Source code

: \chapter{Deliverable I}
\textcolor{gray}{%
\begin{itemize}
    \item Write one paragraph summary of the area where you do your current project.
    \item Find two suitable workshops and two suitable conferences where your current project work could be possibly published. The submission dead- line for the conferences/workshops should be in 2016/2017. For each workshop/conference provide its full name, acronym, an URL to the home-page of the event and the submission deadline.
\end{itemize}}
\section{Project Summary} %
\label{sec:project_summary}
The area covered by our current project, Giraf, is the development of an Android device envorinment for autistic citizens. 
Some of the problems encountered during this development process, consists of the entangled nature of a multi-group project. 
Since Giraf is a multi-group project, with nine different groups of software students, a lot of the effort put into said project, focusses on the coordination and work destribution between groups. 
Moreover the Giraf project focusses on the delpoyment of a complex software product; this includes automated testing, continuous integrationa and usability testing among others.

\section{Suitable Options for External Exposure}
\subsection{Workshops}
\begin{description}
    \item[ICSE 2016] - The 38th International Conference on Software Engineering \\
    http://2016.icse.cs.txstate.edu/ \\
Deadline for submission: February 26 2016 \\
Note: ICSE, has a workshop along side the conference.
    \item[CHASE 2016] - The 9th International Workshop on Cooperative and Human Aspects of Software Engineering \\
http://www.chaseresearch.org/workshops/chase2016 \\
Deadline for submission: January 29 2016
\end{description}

* * * *

*Exercise details:*
All of the material is to be retyped verbatim.

*Response:*
Source code

: \chapter{Deliverable I}
\textcolor{gray}{%
\begin{itemize}
    \item Write one paragraph summary of the area where you do your current project.
    \item Find two suitable workshops and two suitable conferences where your current project work could be possibly published. The submission dead- line for the conferences/workshops should be in 2016/2017. For each workshop/conference provide its full name, acronym, an URL to the home-page of the event and the submission deadline.
\end{itemize}}
\section{Project Summary} %
\label{sec:project_summary}
The area covered by our current project, Giraf, is the development of an Android device envorinment for autistic citizens. 
Some of the problems encountered during this development process, consists of the entangled nature of a multi-group project. 
Since Giraf is a multi-group project, with nine different groups of software students, a lot of the effort put into said project, focusses on the coordination and work destribution between groups. 
Moreover the Giraf project focusses on the delpoyment of a complex software product; this includes automated testing, continuous integrationa and usability testing among others.

\section{Suitable Options for External Exposure}
\subsection{Workshops}
\begin{description}
    \item[ICSE 2016] - The 38th International Conference on Software Engineering \\
    http://2016.icse.cs.txstate.edu/ \\
Deadline for submission: February 26 2016 \\
Note: ICSE, has a workshop along side the conference.
    \item[CHASE 2016] - The 9th International Workshop on Cooperative and Human Aspects of Software Engineering \\
http://www.chaseresearch.org/workshops/chase2016 \\
Deadline for submission: January 29 2016
\end{description}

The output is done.